# Nismo Fuel Pressure Regulator



## James (Apr 29, 2002)

Two questions... one, why does the NFPR look like my OEM FPR with a hole at the top and a bolt through it? and two, if I'm running the JWT ecu with my turbo, how beneficial is it to have an adjustable FPR? Doesn't the ecu adjust for the fuel already? 

One additional thought... if the NFPR is just an ordinairy FPR with a bolt through the top, can I just do that with my FPR and achieve the same results?


----------



## Victorious (Jun 13, 2002)

Hopefully, I can provide you with significant answers to your questions. 
An adjustable fpr is needed when running the JWT 4bar setup. You'll need to adjust the fuel pressure from 3bar(44lbs) to 4bar(58lbs)
And yes you can make your own adjustable fpr by drilling a whole in your fpr and adding the screw; however, it doesn't provide the adjustability of the Nismo or Aeromotive fpr. 
For more detailed info do a search of www.sr20deforum.com.


----------



## James (Apr 29, 2002)

Is it worth my while to get one or make one if I'm only running the 240sx MAF program? (I have teh GA16DET btw) I guess I'm just trying to find out if I have the JWT ecu will I be able to use the FPR and gain more power by adjusting the pressure up and down or is it basically pointless for JWT ecu users and mostly for S-AFC users?

thanks for your help!


----------



## Victorious (Jun 13, 2002)

The JWT ecu is mainly programmed for the injector size and maf. If it doesn't specifically say the 4bar fuel setup, then more than likely it is the 3 bar setup. 

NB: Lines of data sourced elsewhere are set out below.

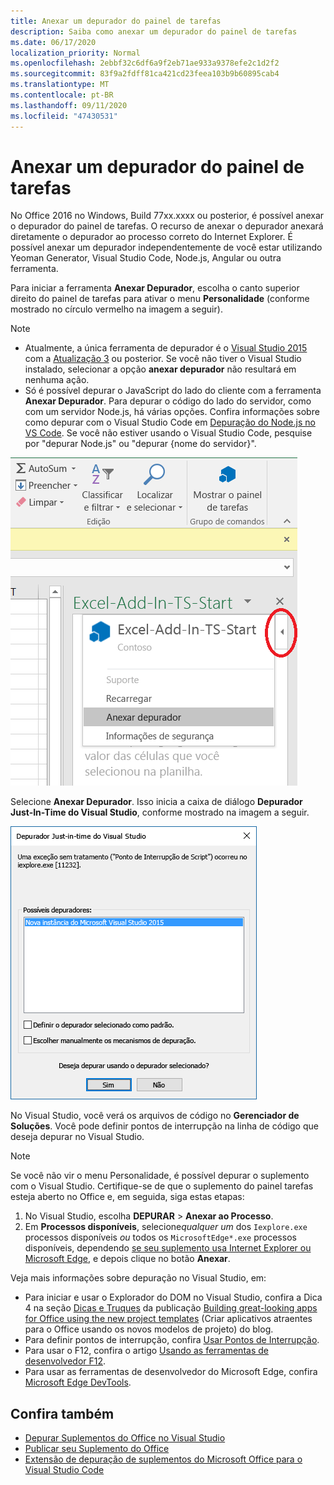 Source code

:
 ```yaml
---
title: Anexar um depurador do painel de tarefas
description: Saiba como anexar um depurador do painel de tarefas
ms.date: 06/17/2020
localization_priority: Normal
ms.openlocfilehash: 2ebbf32c6df6a9f2eb71ae933a9378efe2c1d2f2
ms.sourcegitcommit: 83f9a2fdff81ca421cd23feea103b9b60895cab4
ms.translationtype: MT
ms.contentlocale: pt-BR
ms.lasthandoff: 09/11/2020
ms.locfileid: "47430531"
---
```

# <a name="attach-a-debugger-from-the-task-pane"></a>Anexar um depurador do painel de tarefas

No Office 2016 no Windows, Build 77xx.xxxx ou posterior, é possível anexar o depurador do painel de tarefas. O recurso de anexar o depurador anexará diretamente o depurador ao processo correto do Internet Explorer. É possível anexar um depurador independentemente de você estar utilizando Yeoman Generator, Visual Studio Code, Node.js, Angular ou outra ferramenta.

Para iniciar a ferramenta **Anexar Depurador**, escolha o canto superior direito do painel de tarefas para ativar o menu **Personalidade** (conforme mostrado no círculo vermelho na imagem a seguir).

> [!NOTE]
> - Atualmente, a única ferramenta de depurador é o [Visual Studio 2015](https://www.visualstudio.com/downloads/) com a [Atualização 3](https://msdn.microsoft.com/library/mt752379.aspx) ou posterior. Se você não tiver o Visual Studio instalado, selecionar a opção **anexar depurador** não resultará em nenhuma ação.
> - Só é possível depurar o JavaScript do lado do cliente com a ferramenta **Anexar Depurador**. Para depurar o código do lado do servidor, como com um servidor Node.js, há várias opções. Confira informações sobre como depurar com o Visual Studio Code em [Depuração do Node.js no VS Code](https://code.visualstudio.com/docs/nodejs/nodejs-debugging). Se você não estiver usando o Visual Studio Code, pesquise por "depurar Node.js" ou "depurar {nome do servidor}".

![Captura de tela do menu Anexar Depurador](../images/attach-debugger.png)

Selecione **Anexar Depurador**. Isso inicia a caixa de diálogo **Depurador Just-In-Time do Visual Studio**, conforme mostrado na imagem a seguir. 

![Captura de tela da caixa de diálogo Depurador JIT do Visual Studio](../images/visual-studio-debugger.png)

No Visual Studio, você verá os arquivos de código no **Gerenciador de Soluções**.   Você pode definir pontos de interrupção na linha de código que deseja depurar no Visual Studio.

> [!NOTE]
> Se você não vir o menu Personalidade, é possível depurar o suplemento com o Visual Studio. Certifique-se de que o suplemento do painel tarefas esteja aberto no Office e, em seguida, siga estas etapas:
>
> 1. No Visual Studio, escolha **DEPURAR** > **Anexar ao Processo**.
> 2. Em **Processos disponíveis**, selecione*qualquer um* dos `Iexplore.exe` processos disponíveis *ou* todos os `MicrosoftEdge*.exe` processos disponíveis, dependendo [ se seu suplemento usa Internet Explorer ou Microsoft Edge](../concepts/browsers-used-by-office-web-add-ins.md), e depois clique no botão **Anexar**.

Veja mais informações sobre depuração no Visual Studio, em:

- Para iniciar e usar o Explorador do DOM no Visual Studio, confira a Dica 4 na seção [Dicas e Truques](https://blogs.msdn.microsoft.com/officeapps/2013/04/16/building-great-looking-apps-for-office-using-the-new-project-templates/#tips_tricks) da publicação [Building great-looking apps for Office using the new project templates](https://blogs.msdn.microsoft.com/officeapps/2013/04/16/building-great-looking-apps-for-office-using-the-new-project-templates) (Criar aplicativos atraentes para o Office usando os novos modelos de projeto) do blog.
- Para definir pontos de interrupção, confira [Usar Pontos de Interrupção](/visualstudio/debugger/using-breakpoints?view=vs-2015&preserve-view=true).
- Para usar o F12, confira o artigo [Usando as ferramentas de desenvolvedor F12](/previous-versions/windows/internet-explorer/ie-developer/samples/bg182326(v=vs.85)).
- Para usar as ferramentas de desenvolvedor do Microsoft Edge, confira [Microsoft Edge DevTools](https://www.microsoft.com/p/microsoft-edge-devtools-preview/9mzbfrmz0mnj?activetab=pivot%3Aoverviewtab).

## <a name="see-also"></a>Confira também

- [Depurar Suplementos do Office no Visual Studio](../develop/debug-office-add-ins-in-visual-studio.md)
- [Publicar seu Suplemento do Office](../publish/publish.md)
- [Extensão de depuração de suplementos do Microsoft Office para o Visual Studio Code](debug-with-vs-extension.md) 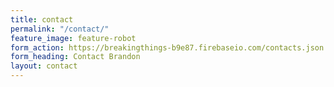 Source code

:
 ```yaml
---
title: contact
permalink: "/contact/"
feature_image: feature-robot
form_action: https://breakingthings-b9e87.firebaseio.com/contacts.json
form_heading: Contact Brandon
layout: contact
---
```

For more information, check out this thread from the sr20forum:

http://sr20deforum.com/showthread.php?s=&threadid=25886&highlight=adjustable+fuel+pressure+regulator


----------



## James (Apr 29, 2002)

Ok thanks for your help!


----------



## UNISH25 (Aug 12, 2002)

Couldn't you have the ECU simply reprogrammed to adjust to the change in pressur?


----------



## James (Apr 29, 2002)

um... that's what I'm saying, with the JWT ecu they make the ratio a little rich at all times...


----------



## W10DET2020 (Sep 1, 2002)

Victorious said:


> *Hopefully, I can provide you with significant answers to your questions.
> An adjustable fpr is needed when running the JWT 4bar setup. You'll need to adjust the fuel pressure from 3bar(44lbs) to 4bar(58lbs)
> And yes you can make your own adjustable fpr by drilling a whole in your fpr and adding the screw; however, it doesn't provide the adjustability of the Nismo or Aeromotive fpr.
> For more detailed info do a search of www.sr20deforum.com. *


Its not a matter of just putting a hole in the top of the fpr followed by a screw, if you do it that way you will have an extremly high idle and cruise fuel pressure, reason being is because you will have to basically make the screw touch the diaphram as you will be missing the entire spring. What you need to do is cut the top hat off and remove about a 1 1/2 coils and then place a flat washer with no hole or a dime then close it up, now you will be able to raise and lower your fuel psi.

http://www.sr20deforum.com/showthread.php?s=&postid=367991#post367991


----------



## James (Apr 29, 2002)

sweet thanks!


----------